82

I don't understand the difference between LLVM bitcode and Java bytecode, what are they?

-edit- by 'what are they' i mean the differences between LLVM bitcode and Java bytecode not what are LLVM and Java.

Hari
  • 1,561
  • 4
  • 17
  • 26
  • 24
    On behalf of those of us who actually understood what you asked, I would like to apologize for all the stupid answers you got. :-( – Ken Apr 17 '09 at 17:27
  • 20
    if the question is worded ambiguously, not the answers are stupid, but the question is. sorry, but whoever says the answers below are "stupid" should reread everything in this thread. when i answered your question was like "difference between llvm and java". The comment of Ken sounds quite arrogant. – Johannes Schaub - litb Apr 18 '09 at 14:23
  • 3
    Love the comment ken. Sorry AcidZombie24 for some of these answers. – user254492 Mar 01 '10 at 10:05
  • More information about LLVM bitcode is given here: https://llvm.org/docs/BitCodeFormat.html – Hari Mar 16 '23 at 13:12

4 Answers4

92

Assuming you mean JVM rather than Java:

The LLVM is a low level register-based virtual machine. It is designed to abstract the underlying hardware and draw a clean line between a compiler back-end (machine code generation) and front-end (parsing, etc.).

The JVM is a much higher level stack-based virtual machine. The JVM provides garbage collection, has the notion of objects and virtual method calls and more. Thus, the JVM provides much higher level infrastructure for language interoperability (much like Microsoft's CLR).

(It is possible to build these abstractions over LLVM just as it is possible to build them on top of C.)

nimrodm
  • 23,081
  • 7
  • 58
  • 59
  • 2
    LLVM has garbage collector support [more here](http://llvm.org/docs/GarbageCollection.html) – Robert Zaremba Mar 16 '11 at 16:31
  • 16
    @Robert Zaremba Have you ever tried to implement garbage collection with LLVM? I have. You basically must do it all yourself (they don't even provide a simple garbage collector, though there is an outdated example floating around).

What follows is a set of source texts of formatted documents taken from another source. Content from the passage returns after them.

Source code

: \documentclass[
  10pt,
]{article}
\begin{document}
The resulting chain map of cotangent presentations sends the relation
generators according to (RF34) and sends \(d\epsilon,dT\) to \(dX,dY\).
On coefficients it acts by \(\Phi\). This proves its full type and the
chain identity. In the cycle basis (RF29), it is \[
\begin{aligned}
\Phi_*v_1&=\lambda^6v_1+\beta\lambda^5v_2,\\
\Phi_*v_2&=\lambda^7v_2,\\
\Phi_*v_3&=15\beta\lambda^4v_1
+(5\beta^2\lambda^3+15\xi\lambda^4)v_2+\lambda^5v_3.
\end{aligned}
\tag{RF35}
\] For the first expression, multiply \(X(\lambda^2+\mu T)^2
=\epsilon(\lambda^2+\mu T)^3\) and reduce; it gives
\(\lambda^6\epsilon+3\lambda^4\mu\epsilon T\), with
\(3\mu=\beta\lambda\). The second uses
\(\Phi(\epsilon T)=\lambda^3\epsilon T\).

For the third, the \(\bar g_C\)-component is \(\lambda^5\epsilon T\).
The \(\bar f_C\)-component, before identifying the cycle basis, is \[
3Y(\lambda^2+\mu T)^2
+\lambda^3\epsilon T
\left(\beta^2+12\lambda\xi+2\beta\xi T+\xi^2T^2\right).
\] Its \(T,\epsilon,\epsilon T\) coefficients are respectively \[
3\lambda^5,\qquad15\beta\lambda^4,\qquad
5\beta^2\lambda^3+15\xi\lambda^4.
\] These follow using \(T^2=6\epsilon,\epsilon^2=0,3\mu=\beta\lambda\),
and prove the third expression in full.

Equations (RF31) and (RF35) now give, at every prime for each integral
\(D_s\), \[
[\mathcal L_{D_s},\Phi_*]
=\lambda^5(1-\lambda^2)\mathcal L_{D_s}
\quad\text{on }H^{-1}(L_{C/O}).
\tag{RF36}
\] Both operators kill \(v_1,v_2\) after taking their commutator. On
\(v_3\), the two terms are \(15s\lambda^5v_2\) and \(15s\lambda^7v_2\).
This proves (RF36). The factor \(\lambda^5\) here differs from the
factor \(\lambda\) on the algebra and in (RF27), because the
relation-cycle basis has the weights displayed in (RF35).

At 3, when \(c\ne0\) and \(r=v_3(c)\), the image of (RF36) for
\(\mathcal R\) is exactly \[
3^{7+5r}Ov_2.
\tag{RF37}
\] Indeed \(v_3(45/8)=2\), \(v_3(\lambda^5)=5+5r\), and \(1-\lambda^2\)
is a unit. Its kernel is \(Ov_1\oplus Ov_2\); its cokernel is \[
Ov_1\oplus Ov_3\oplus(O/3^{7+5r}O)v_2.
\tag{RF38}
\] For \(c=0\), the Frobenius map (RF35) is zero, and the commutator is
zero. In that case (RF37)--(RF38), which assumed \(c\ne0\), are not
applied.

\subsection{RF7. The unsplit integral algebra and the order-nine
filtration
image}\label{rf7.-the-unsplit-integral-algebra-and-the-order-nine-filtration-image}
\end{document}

LLVM just provides intrinsics for your code to hook into the GC. As opposed to the JVM, which provides a built-in mandatory garbage collector which automatically works on all objects. – mgiuca May 13 '11 at 06:54
  • Isn't one of the differences too that JVM is almost like an interpreter, in that the user needs to have it installed to execute programs, while LLVM is used to generate the architecture specific executables in advance (I may be very mistaken, just started learning about this)? – User May 12 '20 at 07:57
  • (Probably I'm describing JIT vs. AOT, where JVM is more commonly used for JIT and LLVM AOT?) – User May 12 '20 at 08:00
32

It's too bad this question got off on the wrong foot. I came to it looking for a more detailed comparison.

The biggest difference between JVM bytecode and and LLVM bitcode is that JVM instructions are stack-oriented, whereas LLVM bitcode is not. This means that rather than loading values into registers, JVM bytecode loads values onto a stack and computes values from there. I believe that an advantage of this is that the compiler doesn't have to allocate registers, but I'm not sure.

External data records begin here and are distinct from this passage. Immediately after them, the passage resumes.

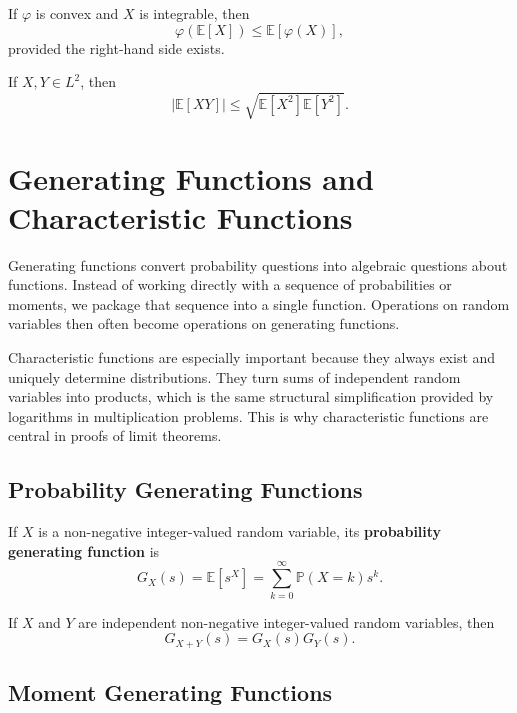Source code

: \begin{theorem}
If $\varphi$ is convex and $X$ is integrable, then
\[
    \varphi(\mathbb{E}[X])\leq\mathbb{E}[\varphi(X)],
\]
provided the right-hand side exists.
\end{theorem}

\begin{theorem}
If $X,Y\in L^2$, then
\[
    |\mathbb{E}[XY]|\leq \sqrt{\mathbb{E}[X^2]\mathbb{E}[Y^2]}.
\]
\end{theorem}

\section{Generating Functions and Characteristic Functions}


Generating functions convert probability questions into algebraic questions about functions. Instead of working directly with a sequence of probabilities or moments, we package that sequence into a single function. Operations on random variables then often become operations on generating functions.

Characteristic functions are especially important because they always exist and uniquely determine distributions. They turn sums of independent random variables into products, which is the same structural simplification provided by logarithms in multiplication problems. This is why characteristic functions are central in proofs of limit theorems.

\subsection{Probability Generating Functions}

\begin{definition}
If $X$ is a non-negative integer-valued random variable, its \textbf{probability generating function} is
\[
    G_X(s)=\mathbb{E}[s^X]=\sum_{k=0}^{\infty}\mathbb{P}(X=k)s^k.
\]
\end{definition}

\begin{proposition}
If $X$ and $Y$ are independent non-negative integer-valued random variables, then
\[
    G_{X+Y}(s)=G_X(s)G_Y(s).
\]
\end{proposition}

\subsection{Moment Generating Functions}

LLVM bitcode is closer to machine-level code, but isn't bound by a particular architecture. For instance, I think that LLVM bitcode can make use of an arbitrary number of logical registers. Maybe someone more familiar with LLVM can speak up here?

Jonathan Leffler
  • 730,956
  • 141
  • 904
  • 1,278
Owen
  • 465
  • 4
  • 10
  • 1
    "I believe that an advantage of this is that the compiler doesn't have to allocate registers, but I'm not sure.". Not sure about that. ISTR the advantage is that stack-based is easier to verify. – J D Apr 26 '10 at 18:44
  • 1
    "I believe that an advantage of this is that the compiler doesn't have to allocate registers, but I'm not sure." - LLVM based compiler does not have to deal with register allocation - it is more of form of SSA. LLVM/JVM to run efficiently **must** do it as in general memory is much much slower then CPU registers (or rather even slower). – Maciej Piechotka Nov 08 '10 at 19:39
  • 9
    Loading values on stack is **disadvantage** from performance point of view. Look at [this](http://static.usenix.org/events/vee05/full_papers/p153-yunhe.pdf) pdf. – om-nom-nom Apr 08 '12 at 13:55
  • what's the diff between bitcode and bytecode? do they mean the same or is there something else? – asgs Sep 27 '17 at 08:51
  • llvm IR (intermediate representation) assumes you have infinite registers to work with, the llvm back end will map those registers to physical registers depending on the architecture you are targeting. – wfbarksdale Mar 13 '18 at 03:44
4

JVM bytecodes and LLVM bytecodes have similarities and differences. In terms of similarities, these are two intermediate program representations. Thus, they can represent programs written in different programming languages. As an example, there are frontends that translate Java, Closure, Scala, etc into JVM bytecodes, and there are frontends that translate C, C++, Swift, Julia, Rust, etc into LLVM bytecodes.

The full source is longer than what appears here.